Undersides of same mating pair, this time with the male on the left, showing the tuft of abdominal hairs

Pyrgus bellieri

Distribution

I have little experience with this skipper, formerly known as Pyrgus foulquieri. The only place I have seen it is in the Val d'Aran, in the Spanish Pyrenees, where it seems to fly rather locally between about 1500m and 1800m. In general, difficulties in identifying Pyrgus butterflies without killing them mean that their distributions are more poorly mapped than those of other groups, but recent books seem to show this species as more widespread than previously supposed, flying in the Pyrenees, Cataluņa and northern Spain (according to the latest Kudrna maps), as well as rather widely in south-eastern France (and over the border into northern Italy) and central Italy.

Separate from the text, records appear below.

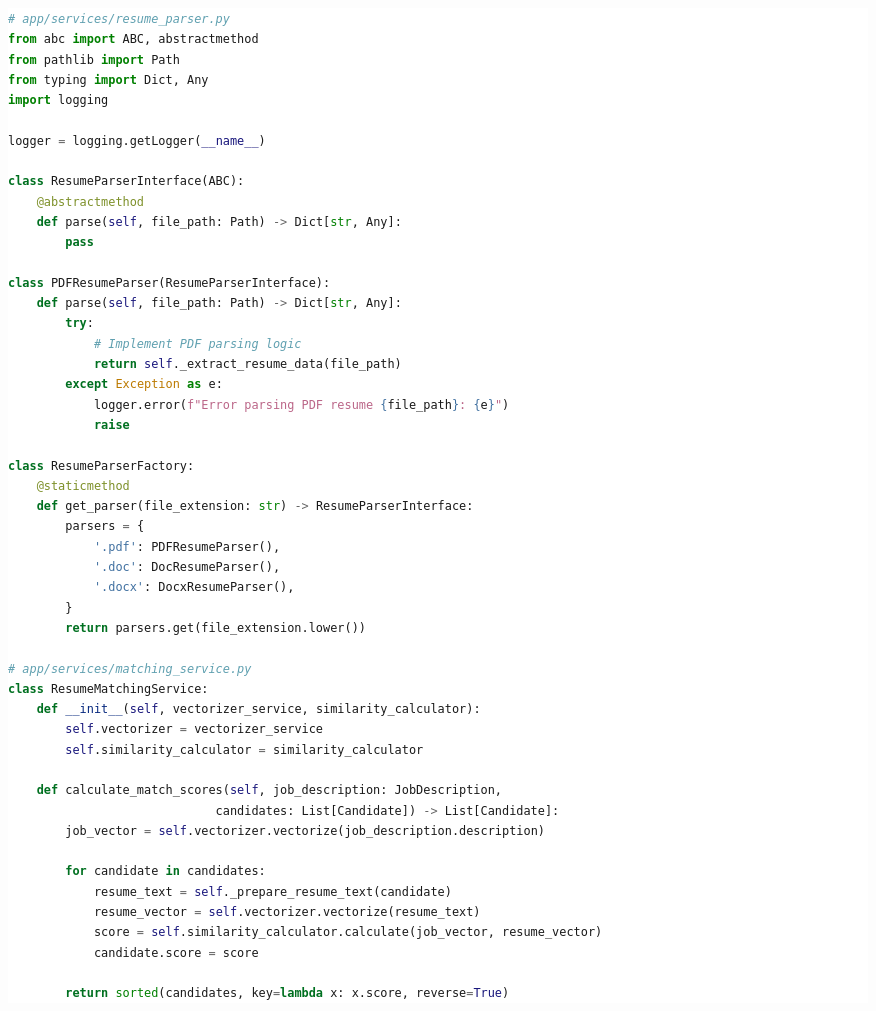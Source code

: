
 ```python
# app/services/resume_parser.py
from abc import ABC, abstractmethod
from pathlib import Path
from typing import Dict, Any
import logging

logger = logging.getLogger(__name__)

class ResumeParserInterface(ABC):
    @abstractmethod
    def parse(self, file_path: Path) -> Dict[str, Any]:
        pass

class PDFResumeParser(ResumeParserInterface):
    def parse(self, file_path: Path) -> Dict[str, Any]:
        try:
            # Implement PDF parsing logic
            return self._extract_resume_data(file_path)
        except Exception as e:
            logger.error(f"Error parsing PDF resume {file_path}: {e}")
            raise

class ResumeParserFactory:
    @staticmethod
    def get_parser(file_extension: str) -> ResumeParserInterface:
        parsers = {
            '.pdf': PDFResumeParser(),
            '.doc': DocResumeParser(),
            '.docx': DocxResumeParser(),
        }
        return parsers.get(file_extension.lower())

# app/services/matching_service.py
class ResumeMatchingService:
    def __init__(self, vectorizer_service, similarity_calculator):
        self.vectorizer = vectorizer_service
        self.similarity_calculator = similarity_calculator
    
    def calculate_match_scores(self, job_description: JobDescription, 
                             candidates: List[Candidate]) -> List[Candidate]:
        job_vector = self.vectorizer.vectorize(job_description.description)
        
        for candidate in candidates:
            resume_text = self._prepare_resume_text(candidate)
            resume_vector = self.vectorizer.vectorize(resume_text)
            score = self.similarity_calculator.calculate(job_vector, resume_vector)
            candidate.score = score
        
        return sorted(candidates, key=lambda x: x.score, reverse=True)
```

The male has very hairy bases to the forewings and conspicuous tufts of hair at and beneath the tip of the abdomen. Otherwise, the upperside is similar to that of the Spanish and Italian subspecies of large grizzled skipper, with strong markings on the forewings and complete but rather obscure markings on the hindwings. In the male in particular, the forewing spots leak outward along the veins, like wet pain in cracks in wood. The underside is similar to that of large grizzled skipper.

The larvae feed on various species of rock rose and it is this stage that hibernates. The adults fly in July and August in grassland and grassy hillsides with lots of flowers.